[Provided data Boundary: Start]

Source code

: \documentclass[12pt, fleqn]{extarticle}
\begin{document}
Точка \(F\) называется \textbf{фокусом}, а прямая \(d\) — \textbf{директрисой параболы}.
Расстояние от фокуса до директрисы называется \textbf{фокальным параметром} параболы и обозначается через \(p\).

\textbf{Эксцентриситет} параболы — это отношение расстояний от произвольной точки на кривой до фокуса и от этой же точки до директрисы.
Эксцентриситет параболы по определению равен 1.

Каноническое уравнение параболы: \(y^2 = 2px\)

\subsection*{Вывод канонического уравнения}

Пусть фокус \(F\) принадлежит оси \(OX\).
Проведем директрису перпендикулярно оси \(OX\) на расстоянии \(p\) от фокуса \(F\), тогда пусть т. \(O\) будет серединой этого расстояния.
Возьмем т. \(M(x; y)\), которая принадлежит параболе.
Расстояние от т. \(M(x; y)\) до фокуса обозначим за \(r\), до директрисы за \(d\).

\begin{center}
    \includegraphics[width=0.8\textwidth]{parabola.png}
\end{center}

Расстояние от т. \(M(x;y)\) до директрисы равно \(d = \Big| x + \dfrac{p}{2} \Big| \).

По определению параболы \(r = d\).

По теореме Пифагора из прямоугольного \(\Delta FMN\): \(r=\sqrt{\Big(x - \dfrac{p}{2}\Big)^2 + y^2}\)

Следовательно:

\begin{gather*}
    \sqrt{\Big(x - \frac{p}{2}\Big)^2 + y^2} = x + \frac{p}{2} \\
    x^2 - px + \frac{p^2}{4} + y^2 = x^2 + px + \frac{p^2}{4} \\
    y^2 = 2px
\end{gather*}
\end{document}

[Provided data Boundary: End]

• Work order: Copy all lines from the data above that contain the word "называется".

• Task response:
Точка \(F\) называется \textbf{фокусом}, а прямая \(d\) — \textbf{директрисой параболы}.
Расстояние от фокуса до директрисы называется \textbf{фокальным параметром} параболы и обозначается через \(p\).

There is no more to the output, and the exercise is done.